‘This will ensure staff have the needed skill and knowledge to deliver these services in their communities’
British Columbia is investing $10 million in social services agencies and organizations to improve occupational health and safety training programs for staff, build on their capacity and support recruitment and retention.
“Over the past year, we have built a strong relationship with the community social services sector, which proved invaluable during the onset of the COVID-19 pandemic and enabled us to address emerging issues quickly,” said Shane Simpson, minister of social development and poverty reduction. “Community social services sector agencies provide many services that British Columbians count on, and this new funding will help agencies meet the challenges of recruiting, training and retaining a skilled workforce.”
The one-time funding will support occupational health and safety training, training and development for Indigenous agencies and Indigenous staff and foundational training and development opportunities.
“We know that violence can have devastating impacts on people and their families. Victims of violence deserve compassionate and comprehensive care,” said Mike Farnworth, minister of public safety and solicitor general. “This funding for organizations serving victims of crime will help ensure that staff have the needed skill and knowledge to deliver these services in their communities.”
There are more than 2,000 agencies in the community social service sector that provide support to individuals and their families throughout B.C, and more than 46,000 British Columbians work full or part-time in the social services sector, according to the province. Also, 80 per cent of provincially contracted social services are provided by nonprofit agencies.

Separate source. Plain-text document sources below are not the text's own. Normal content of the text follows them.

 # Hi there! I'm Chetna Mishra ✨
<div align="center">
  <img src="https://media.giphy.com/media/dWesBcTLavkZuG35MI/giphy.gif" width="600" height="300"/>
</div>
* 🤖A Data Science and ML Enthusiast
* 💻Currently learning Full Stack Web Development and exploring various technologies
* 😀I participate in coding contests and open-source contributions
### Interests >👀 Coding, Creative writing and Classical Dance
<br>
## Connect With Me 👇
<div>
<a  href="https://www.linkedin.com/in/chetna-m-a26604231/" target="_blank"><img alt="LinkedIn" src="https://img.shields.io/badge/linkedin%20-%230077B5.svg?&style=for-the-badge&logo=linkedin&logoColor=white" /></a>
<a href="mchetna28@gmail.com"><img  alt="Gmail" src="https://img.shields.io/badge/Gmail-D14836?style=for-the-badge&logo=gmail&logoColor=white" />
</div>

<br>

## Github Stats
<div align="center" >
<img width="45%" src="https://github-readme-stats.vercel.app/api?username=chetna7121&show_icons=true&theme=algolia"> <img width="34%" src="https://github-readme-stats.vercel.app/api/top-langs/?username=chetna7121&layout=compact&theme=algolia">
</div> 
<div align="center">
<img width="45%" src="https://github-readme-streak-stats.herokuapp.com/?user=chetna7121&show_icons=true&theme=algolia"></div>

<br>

B.C.’s community social services organizations, in partnership with government and other public sector agencies, provide vital services to some of the province’s most vulnerable people, including:
- people with physical, mental and developmental disabilities
- Indigenous individuals and communities
- at-risk youth
- families and children with special needs
- women experiencing family violence
Stakeholders welcomed the funding, calling it a win for those who rely on social services.

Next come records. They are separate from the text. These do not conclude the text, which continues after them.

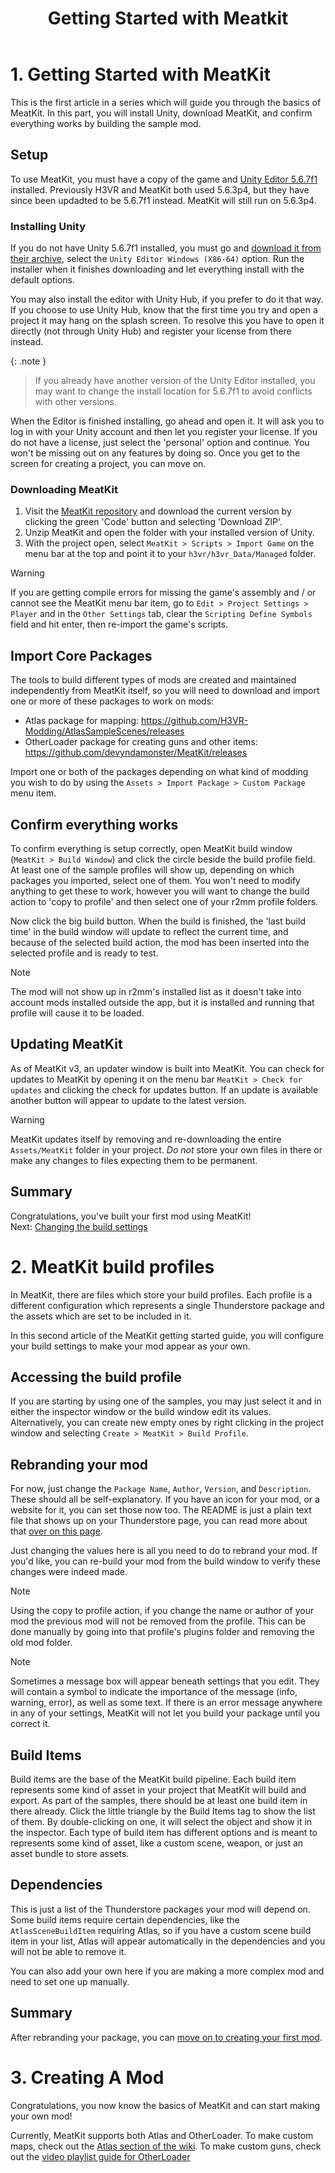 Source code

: ﻿---
layout: default
title: Getting Started with Meatkit
parent: MeatKit
grand_parent: Making Mods
---

# 1. Getting Started with MeatKit
This is the first article in a series which will guide you through the basics of MeatKit.
In this part, you will install Unity, download MeatKit, and confirm everything works by building the sample mod.

## Setup
To use MeatKit, you must have a copy of the game and [Unity Editor 5.6.7f1](https://unity.com/releases/editor/whats-new/5.6.7) installed. Previously H3VR and MeatKit both used 5.6.3p4, but they have since been updadted to be 5.6.7f1 instead. MeatKit will still run on 5.6.3p4.

### Installing Unity
If you do not have Unity 5.6.7f1 installed, you must go and [download it from their archive](https://unity.com/releases/editor/whats-new/5.6.7), select the `Unity Editor Windows (X86-64)` option. Run the installer when it finishes downloading and let everything install with the default options.

You may also install the editor with Unity Hub, if you prefer to do it that way. If you choose to use Unity Hub, know that the first time you try and open a project it may hang on the splash screen. To resolve this you have to open it directly (not through Unity Hub) and register your license from there instead.

{: .note }
> If you already have another version of the Unity Editor installed, you may want to change the install location for 5.6.7f1 to avoid conflicts with other versions.

When the Editor is finished installing, go ahead and open it. It will ask you to log in with your Unity account and then let you register your license. If you do not have a license, just select the 'personal' option and continue. You won't be missing out on any features by doing so. Once you get to the screen for creating a project, you can move on.

### Downloading MeatKit
1. Visit the [MeatKit repository](https://github.com/H3VR-Modding/MeatKit) and download the current version by clicking the green 'Code' button and selecting 'Download ZIP'.
2. Unzip MeatKit and open the folder with your installed version of Unity.
3. With the project open, select `MeatKit > Scripts > Import Game` on the menu bar at the top and point it to your `h3vr/h3vr_Data/Managed` folder.

> [!WARNING]
> If you are getting compile errors for missing the game's assembly and / or cannot see the MeatKit menu bar item, go to `Edit > Project Settings > Player` and in the `Other Settings` tab, clear the `Scripting Define Symbols` field and hit enter, then re-import the game's scripts.

## Import Core Packages
The tools to build different types of mods are created and maintained independently from MeatKit itself, so you will need to download and import one or more of these packages to work on mods:

* Atlas package for mapping: https://github.com/H3VR-Modding/AtlasSampleScenes/releases
* OtherLoader package for creating guns and other items: https://github.com/devyndamonster/MeatKit/releases

Import one or both of the packages depending on what kind of modding you wish to do by using the `Assets > Import Package > Custom Package` menu item. 

## Confirm everything works
To confirm everything is setup correctly, open MeatKit build window (`MeatKit > Build Window`) and click the circle beside the build profile field. At least one of the sample profiles will show up, depending on which packages you imported, select one of them.
You won't need to modify anything to get these to work, however you will want to change the build action to 'copy to profile' and then select one of your r2mm profile folders.

Now click the big build button. When the build is finished, the 'last build time' in the build window will update to reflect the current time, and because of the selected build action, the mod has been inserted into the selected profile and is ready to test.

> [!NOTE]
> The mod will not show up in r2mm's installed list as it doesn't take into account mods installed outside the app, but it is installed and running that profile will cause it to be loaded.

## Updating MeatKit
As of MeatKit v3, an updater window is built into MeatKit. You can check for updates to MeatKit by opening it on the menu bar `MeatKit > Check for updates` and clicking the check for updates button. If an update is available another button will appear to update to the latest version. 

> [!WARNING]
> MeatKit updates itself by removing and re-downloading the entire `Assets/MeatKit` folder in your project. _Do not_ store your own files in there or make any changes to files expecting them to be permanent.

## Summary
Congratulations, you've built your first mod using MeatKit!  
Next: [Changing the build settings](2_build_profile.md)

# 2. MeatKit build profiles
In MeatKit, there are files which store your build profiles. Each profile is a different configuration which represents a single Thunderstore package and the assets which are set to be included in it. 

In this second article of the MeatKit getting started guide, you will configure your build settings to make your mod appear as your own.

## Accessing the build profile
If you are starting by using one of the samples, you may just select it and in either the inspector window or the build window edit its values. Alternatively, you can create new empty ones by right clicking in the project window and selecting `Create > MeatKit > Build Profile`.

## Rebranding your mod
For now, just change the `Package Name`, `Author`, `Version`, and `Description`. These should all be self-explanatory. If you have an icon for your mod, or a website for it, you can set those now too. The README is just a plain text file that shows up on your Thunderstore page, you can read more about that [over on this page](../../thunderstore/uploading.md).

Just changing the values here is all you need to do to rebrand your mod. If you'd like, you can re-build your mod from the build window to verify these changes were indeed made.

> [!NOTE]
> Using the copy to profile action, if you change the name or author of your mod the previous mod will not be removed from the profile. This can be done manually by going into that profile's plugins folder and removing the old mod folder.

> [!NOTE]
> Sometimes a message box will appear beneath settings that you edit. They will contain a symbol to indicate the importance of the message (info, warning, error), as well as some text. If there is an error message anywhere in any of your settings, MeatKit will not let you build your package until you correct it. 

## Build Items
Build items are the base of the MeatKit build pipeline. Each build item represents some kind of asset in your project that MeatKit will build and export.
As part of the samples, there should be at least one build item in there already. Click the little triangle by the Build Items tag to show the list of them.
By double-clicking on one, it will select the object and show it in the inspector. Each type of build item has different options and is meant to represents 
some kind of asset, like a custom scene, weapon, or just an asset bundle to store assets.

## Dependencies
This is just a list of the Thunderstore packages your mod will depend on. Some build items require certain dependencies, like the `AtlasSceneBuildItem` requiring Atlas, so if you have a custom scene build item in your list, Atlas will appear automatically in the dependencies and you will not be able to remove it.

You can also add your own here if you are making a more complex mod and need to set one up manually.

## Summary
After rebranding your package, you can [move on to creating your first mod](3_creating.md).

# 3. Creating A Mod
Congratulations, you now know the basics of MeatKit and can start making your own mod!

Currently, MeatKit supports both Atlas and OtherLoader.
To make custom maps, check out the [Atlas section of the wiki](../../mapping/atlas/intro.md).
To make custom guns, check out the [video playlist guide for OtherLoader](https://www.youtube.com/watch?v=BScDQiGCRAM&list=PL4xZPb3t-cEFkCxo648hdTulxKYy08thY)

“Community-living home-share providers, and the agencies that support them, help people with developmental disabilities live more freely and independently,” said Brenda Gillette, CEO of BC CEO Network. “This funding will help us develop and deliver new readily accessible training that will ensure this foundational support is sustainable and available for the many people who rely on this option while simultaneously enhancing community living throughout B.C.”
“Leadership in action for those in BC living with a disability! Province steps up support for community social services sector,” wrote Penny Richardson, director for strategic partnerships at Praxis Spinal Cord Institute, on Twitter.
In July, B.C. extended federal employment insurance exemptions and the provincial temporary crisis supplement so people on income or disability assistance and low-income seniors will continue to have access to the supports they need during the pandemic.
In March, the province started looking into a new bill that aims to provide up to five days of paid leave for victims of domestic and sexual violence.